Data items
■ ■ ■
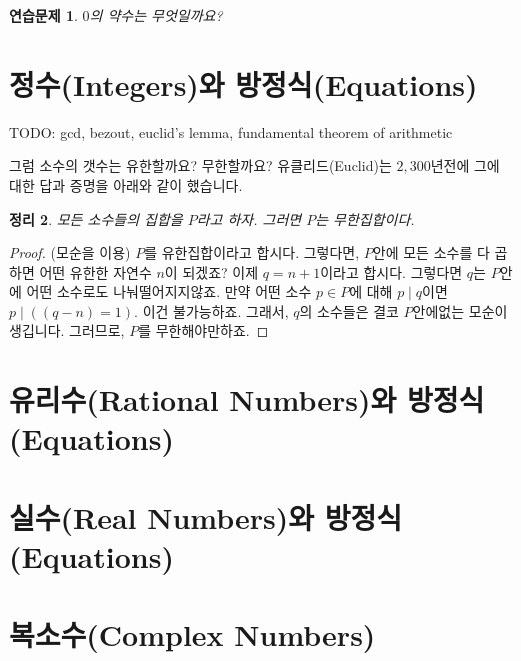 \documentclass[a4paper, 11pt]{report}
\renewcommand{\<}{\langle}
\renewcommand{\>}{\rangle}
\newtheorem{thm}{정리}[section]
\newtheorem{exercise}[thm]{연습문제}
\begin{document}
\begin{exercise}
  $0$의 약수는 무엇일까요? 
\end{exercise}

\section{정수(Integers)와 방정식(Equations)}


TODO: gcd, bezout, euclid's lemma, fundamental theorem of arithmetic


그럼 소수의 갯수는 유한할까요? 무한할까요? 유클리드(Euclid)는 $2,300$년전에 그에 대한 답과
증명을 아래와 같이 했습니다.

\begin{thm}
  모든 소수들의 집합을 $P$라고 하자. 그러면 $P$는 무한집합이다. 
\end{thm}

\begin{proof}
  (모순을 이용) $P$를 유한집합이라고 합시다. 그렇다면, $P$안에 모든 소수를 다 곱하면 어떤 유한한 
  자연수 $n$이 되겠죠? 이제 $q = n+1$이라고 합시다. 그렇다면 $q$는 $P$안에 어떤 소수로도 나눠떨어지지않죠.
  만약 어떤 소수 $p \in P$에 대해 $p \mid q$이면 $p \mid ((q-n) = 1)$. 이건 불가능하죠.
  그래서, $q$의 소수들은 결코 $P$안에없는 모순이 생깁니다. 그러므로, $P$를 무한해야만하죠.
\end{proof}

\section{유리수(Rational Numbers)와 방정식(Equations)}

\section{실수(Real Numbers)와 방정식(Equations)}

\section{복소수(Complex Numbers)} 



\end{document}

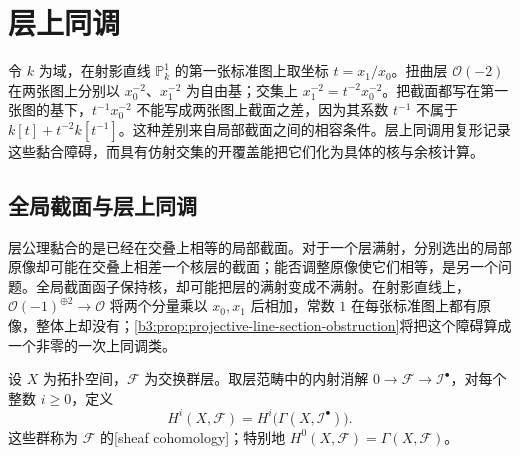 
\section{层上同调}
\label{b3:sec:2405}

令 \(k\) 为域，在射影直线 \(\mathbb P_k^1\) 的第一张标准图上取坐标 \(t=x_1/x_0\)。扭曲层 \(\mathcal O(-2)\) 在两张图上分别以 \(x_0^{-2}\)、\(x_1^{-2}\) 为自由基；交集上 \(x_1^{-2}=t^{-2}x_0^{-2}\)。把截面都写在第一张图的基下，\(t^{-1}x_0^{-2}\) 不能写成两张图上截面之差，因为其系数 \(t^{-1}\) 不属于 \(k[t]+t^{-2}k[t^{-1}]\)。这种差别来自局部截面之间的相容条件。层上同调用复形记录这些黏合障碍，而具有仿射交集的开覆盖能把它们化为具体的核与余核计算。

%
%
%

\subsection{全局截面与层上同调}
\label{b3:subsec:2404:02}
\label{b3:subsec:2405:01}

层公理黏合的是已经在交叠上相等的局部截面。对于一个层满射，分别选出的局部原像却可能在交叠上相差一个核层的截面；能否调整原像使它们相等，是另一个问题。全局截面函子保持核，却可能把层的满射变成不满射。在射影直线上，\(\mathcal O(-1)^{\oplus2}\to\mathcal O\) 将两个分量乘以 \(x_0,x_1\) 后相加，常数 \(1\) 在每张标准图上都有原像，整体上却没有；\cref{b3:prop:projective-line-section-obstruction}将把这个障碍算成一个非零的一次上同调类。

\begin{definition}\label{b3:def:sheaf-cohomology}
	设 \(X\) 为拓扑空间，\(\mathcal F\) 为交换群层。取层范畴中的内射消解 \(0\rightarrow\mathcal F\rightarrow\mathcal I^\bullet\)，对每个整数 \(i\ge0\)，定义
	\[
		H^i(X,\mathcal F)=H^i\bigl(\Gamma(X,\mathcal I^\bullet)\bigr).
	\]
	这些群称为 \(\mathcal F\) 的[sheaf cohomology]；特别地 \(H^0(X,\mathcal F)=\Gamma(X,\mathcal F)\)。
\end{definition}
■ ■ ■
#### [Assigned task]
Output each line of the records exactly. Any picture is skipped.

#### [Exercise solution]
 \documentclass[a4paper, 11pt]{report}
\renewcommand{\<}{\langle}
\renewcommand{\>}{\rangle}
\newtheorem{thm}{정리}[section]
\newtheorem{exercise}[thm]{연습문제}
\begin{document}
\begin{exercise}
  $0$의 약수는 무엇일까요? 
\end{exercise}

\section{정수(Integers)와 방정식(Equations)}


TODO: gcd, bezout, euclid's lemma, fundamental theorem of arithmetic


그럼 소수의 갯수는 유한할까요? 무한할까요? 유클리드(Euclid)는 $2,300$년전에 그에 대한 답과
증명을 아래와 같이 했습니다.

\begin{thm}
  모든 소수들의 집합을 $P$라고 하자. 그러면 $P$는 무한집합이다. 
\end{thm}

\begin{proof}
  (모순을 이용) $P$를 유한집합이라고 합시다. 그렇다면, $P$안에 모든 소수를 다 곱하면 어떤 유한한 
  자연수 $n$이 되겠죠? 이제 $q = n+1$이라고 합시다. 그렇다면 $q$는 $P$안에 어떤 소수로도 나눠떨어지지않죠.
  만약 어떤 소수 $p \in P$에 대해 $p \mid q$이면 $p \mid ((q-n) = 1)$. 이건 불가능하죠.
  그래서, $q$의 소수들은 결코 $P$안에없는 모순이 생깁니다. 그러므로, $P$를 무한해야만하죠.
\end{proof}

\section{유리수(Rational Numbers)와 방정식(Equations)}

\section{실수(Real Numbers)와 방정식(Equations)}

\section{복소수(Complex Numbers)} 



\end{document}

\section{层上同调}
\label{b3:sec:2405}

令 \(k\) 为域，在射影直线 \(\mathbb P_k^1\) 的第一张标准图上取坐标 \(t=x_1/x_0\)。扭曲层 \(\mathcal O(-2)\) 在两张图上分别以 \(x_0^{-2}\)、\(x_1^{-2}\) 为自由基；交集上 \(x_1^{-2}=t^{-2}x_0^{-2}\)。把截面都写在第一张图的基下，\(t^{-1}x_0^{-2}\) 不能写成两张图上截面之差，因为其系数 \(t^{-1}\) 不属于 \(k[t]+t^{-2}k[t^{-1}]\)。这种差别来自局部截面之间的相容条件。层上同调用复形记录这些黏合障碍，而具有仿射交集的开覆盖能把它们化为具体的核与余核计算。

%
%
%

\subsection{全局截面与层上同调}
\label{b3:subsec:2404:02}
\label{b3:subsec:2405:01}

层公理黏合的是已经在交叠上相等的局部截面。对于一个层满射，分别选出的局部原像却可能在交叠上相差一个核层的截面；能否调整原像使它们相等，是另一个问题。全局截面函子保持核，却可能把层的满射变成不满射。在射影直线上，\(\mathcal O(-1)^{\oplus2}\to\mathcal O\) 将两个分量乘以 \(x_0,x_1\) 后相加，常数 \(1\) 在每张标准图上都有原像，整体上却没有；\cref{b3:prop:projective-line-section-obstruction}将把这个障碍算成一个非零的一次上同调类。

\begin{definition}\label{b3:def:sheaf-cohomology}
	设 \(X\) 为拓扑空间，\(\mathcal F\) 为交换群层。取层范畴中的内射消解 \(0\rightarrow\mathcal F\rightarrow\mathcal I^\bullet\)，对每个整数 \(i\ge0\)，定义
	\[
		H^i(X,\mathcal F)=H^i\bigl(\Gamma(X,\mathcal I^\bullet)\bigr).
	\]
	这些群称为 \(\mathcal F\) 的[sheaf cohomology]；特别地 \(H^0(X,\mathcal F)=\Gamma(X,\mathcal F)\)。
\end{definition}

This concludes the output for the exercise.